One of Hunter’s proposed Kazakh energy deals involved the State China National Offshore Oil Corporation (CNOOC), one of China’s biggest oil firms.
The company was sanctioned in 2020 and again last year for its alleged involvement in the Chinese government’s ‘coercive behavior in the South China Sea’.
Emails from Hunter’s abandoned laptop show he traveled to Beijing and Kazakhstan to forge a blockbuster oil deal between the two countries in 2014 and 2015.
Hunter brokered the deal on behalf of a Ukrainian gas firm Burisma on whose board he sat.
His role at the firm, owned by an oligarch accused of corruption, is already deeply controversial.
But the involvement of Hunter’s Chinese business partners with Burisma adds a new and troubling dimension to his dealings in Eastern Europe – indicating that he was working on a deal that could indirectly further the energy interests of the Chinese government while hoping to collect millions of dollars for himself.
CNOOC had been trying for years to break into the Kazakh energy market, a strategically advantageous source of oil and gas for China previously dubbed ‘the second Middle East’ by its chief financial officer.
The Chinese oil giant tried to buy a $615million piece of Kazakhstan’s North Caspian Sea Project from a unit of British gas company BG Group in 2003, but was blocked by a group of Western companies including Exxon Mobil, Royal Dutch/Shell and TotalFinaElf.
Kazakh and Chinese governments have also talked for years about building a pipeline between the two countries. A previous 1997 agreement stalled over cost worries, but the appetite for massive infrastructure projects was rekindled with China’s expansionist ‘belt and road initiative’ in 2013.
So when one of Hunter’s Chinese business partners emailed him in April 2014 saying CNOOC wanted to work with them, he saw dollar signs.
‘I had a meeting with Mr. Luo Weizhong, the General Manger of CNOOC Gas & Power Group,’ wrote Ziben Lu, an associate at Bohai, a Chinese investment firm Hunter partnered with.
‘Mr. Luo informed us that as the third largest LNG [liquid natural gas] purchaser in the world, CNOOC Gas & Power are making large cross boarder [sic] investments.’
Lu said CNOOC was looking to fund projects in countries with a ‘friendly political environment’ and ‘welcomes Bohai as strategic partner’.
‘If you have deal opportunities regarding natural gas in the region mentions above, please let us know and have a discussion,’ Lu wrote.
Devon Archer, Hunter’s longtime friend and business partner who also had a Burisma board position, wrote to Hunter excited that the offer could make them rich.
‘If we can connect the dots here between CNOOC and Burisma we can do only that, forever.

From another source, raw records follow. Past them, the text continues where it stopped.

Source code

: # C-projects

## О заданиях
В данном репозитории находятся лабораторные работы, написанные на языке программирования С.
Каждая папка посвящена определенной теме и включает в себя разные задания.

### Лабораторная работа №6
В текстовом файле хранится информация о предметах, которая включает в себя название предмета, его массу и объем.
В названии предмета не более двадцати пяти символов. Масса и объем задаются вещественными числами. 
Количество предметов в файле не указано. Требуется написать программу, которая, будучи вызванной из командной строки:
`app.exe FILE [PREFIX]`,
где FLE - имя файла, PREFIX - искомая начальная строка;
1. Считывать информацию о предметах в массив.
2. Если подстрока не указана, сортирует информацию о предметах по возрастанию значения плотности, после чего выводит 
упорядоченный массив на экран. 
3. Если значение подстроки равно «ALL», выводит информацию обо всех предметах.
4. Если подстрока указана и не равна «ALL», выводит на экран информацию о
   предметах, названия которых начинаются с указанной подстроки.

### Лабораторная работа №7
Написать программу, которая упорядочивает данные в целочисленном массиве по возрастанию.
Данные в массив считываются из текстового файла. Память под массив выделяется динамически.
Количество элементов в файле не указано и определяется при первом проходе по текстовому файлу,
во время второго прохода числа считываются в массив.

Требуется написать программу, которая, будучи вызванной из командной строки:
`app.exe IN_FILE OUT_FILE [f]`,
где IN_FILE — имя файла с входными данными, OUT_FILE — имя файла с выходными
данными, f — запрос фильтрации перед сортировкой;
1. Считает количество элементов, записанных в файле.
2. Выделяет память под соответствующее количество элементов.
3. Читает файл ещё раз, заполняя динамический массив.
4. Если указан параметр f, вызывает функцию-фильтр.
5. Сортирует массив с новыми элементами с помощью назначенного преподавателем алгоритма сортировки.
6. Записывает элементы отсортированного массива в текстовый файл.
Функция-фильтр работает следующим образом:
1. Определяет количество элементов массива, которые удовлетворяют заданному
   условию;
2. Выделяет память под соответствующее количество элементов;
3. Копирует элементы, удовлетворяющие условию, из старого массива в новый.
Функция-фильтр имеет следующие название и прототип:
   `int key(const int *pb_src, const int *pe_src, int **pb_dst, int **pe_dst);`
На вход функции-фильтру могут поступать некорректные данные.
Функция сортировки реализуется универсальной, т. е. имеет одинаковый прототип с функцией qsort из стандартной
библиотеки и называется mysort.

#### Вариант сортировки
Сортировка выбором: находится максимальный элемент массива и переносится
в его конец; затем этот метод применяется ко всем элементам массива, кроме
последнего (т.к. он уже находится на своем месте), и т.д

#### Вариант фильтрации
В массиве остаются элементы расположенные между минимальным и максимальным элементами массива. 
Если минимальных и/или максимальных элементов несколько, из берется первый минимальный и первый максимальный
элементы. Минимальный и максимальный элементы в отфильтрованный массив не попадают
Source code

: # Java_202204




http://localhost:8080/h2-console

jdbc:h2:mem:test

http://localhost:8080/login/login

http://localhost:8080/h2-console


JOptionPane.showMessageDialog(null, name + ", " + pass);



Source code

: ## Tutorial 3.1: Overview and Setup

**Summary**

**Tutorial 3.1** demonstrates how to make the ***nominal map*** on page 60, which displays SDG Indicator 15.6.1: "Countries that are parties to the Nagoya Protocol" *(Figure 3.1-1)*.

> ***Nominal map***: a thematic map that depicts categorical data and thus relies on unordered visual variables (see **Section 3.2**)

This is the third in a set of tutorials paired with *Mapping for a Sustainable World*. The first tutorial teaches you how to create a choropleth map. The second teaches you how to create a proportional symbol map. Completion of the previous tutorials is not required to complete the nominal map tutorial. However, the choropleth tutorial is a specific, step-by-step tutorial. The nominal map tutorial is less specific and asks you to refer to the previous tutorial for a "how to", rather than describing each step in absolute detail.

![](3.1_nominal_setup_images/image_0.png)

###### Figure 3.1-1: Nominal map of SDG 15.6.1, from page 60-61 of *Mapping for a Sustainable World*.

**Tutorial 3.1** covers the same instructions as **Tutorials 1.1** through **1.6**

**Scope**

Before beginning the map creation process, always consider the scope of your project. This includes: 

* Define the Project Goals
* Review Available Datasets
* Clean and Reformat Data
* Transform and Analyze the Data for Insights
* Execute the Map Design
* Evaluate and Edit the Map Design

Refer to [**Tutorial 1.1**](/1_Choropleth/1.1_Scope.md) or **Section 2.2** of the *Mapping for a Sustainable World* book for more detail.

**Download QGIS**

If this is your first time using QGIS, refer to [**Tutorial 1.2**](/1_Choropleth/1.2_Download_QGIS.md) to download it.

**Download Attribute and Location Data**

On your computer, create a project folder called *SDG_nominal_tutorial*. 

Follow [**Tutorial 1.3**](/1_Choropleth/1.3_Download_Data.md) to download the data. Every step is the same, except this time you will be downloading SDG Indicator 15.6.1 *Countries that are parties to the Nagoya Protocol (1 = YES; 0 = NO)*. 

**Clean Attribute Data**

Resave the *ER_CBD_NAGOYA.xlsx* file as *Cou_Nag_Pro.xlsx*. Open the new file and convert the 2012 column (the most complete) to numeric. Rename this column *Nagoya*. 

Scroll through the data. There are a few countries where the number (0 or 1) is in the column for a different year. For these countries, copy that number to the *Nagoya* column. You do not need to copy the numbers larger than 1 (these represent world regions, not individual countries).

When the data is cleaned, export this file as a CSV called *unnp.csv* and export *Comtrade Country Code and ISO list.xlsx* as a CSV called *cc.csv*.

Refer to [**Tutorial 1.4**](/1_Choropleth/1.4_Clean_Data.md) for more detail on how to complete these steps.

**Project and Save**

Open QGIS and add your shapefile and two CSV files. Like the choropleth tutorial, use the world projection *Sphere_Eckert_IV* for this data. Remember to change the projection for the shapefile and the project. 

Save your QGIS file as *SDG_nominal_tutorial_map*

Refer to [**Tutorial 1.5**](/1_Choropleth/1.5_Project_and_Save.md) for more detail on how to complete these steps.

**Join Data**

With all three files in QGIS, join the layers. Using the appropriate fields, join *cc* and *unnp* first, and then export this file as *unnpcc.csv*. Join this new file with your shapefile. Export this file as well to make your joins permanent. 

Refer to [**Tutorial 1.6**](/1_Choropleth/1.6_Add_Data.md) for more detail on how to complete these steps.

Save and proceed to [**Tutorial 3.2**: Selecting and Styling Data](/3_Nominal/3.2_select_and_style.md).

Let’s brainstorm,’ he wrote.
‘Thinking the same thing. Fraught with many land mines- but…’ Hunter replied.
Less than a month later, he was on a plane to Beijing for a Bohai board meeting and introductions to CNOOC executives.
In an email to Burisma executive Vadim Pozharsky, Hunter wrote that ‘one of the principal reasons’ for his May 2014 meeting in Beijing was ‘to discuss possible cooperation with CNOC/China and Burisma.’
‘Please let Nikolay [Zlochevsky, Burisma president] know that I’m excited to be joining the team- we have lots of work ahead, but great opportunities also,’ he wrote.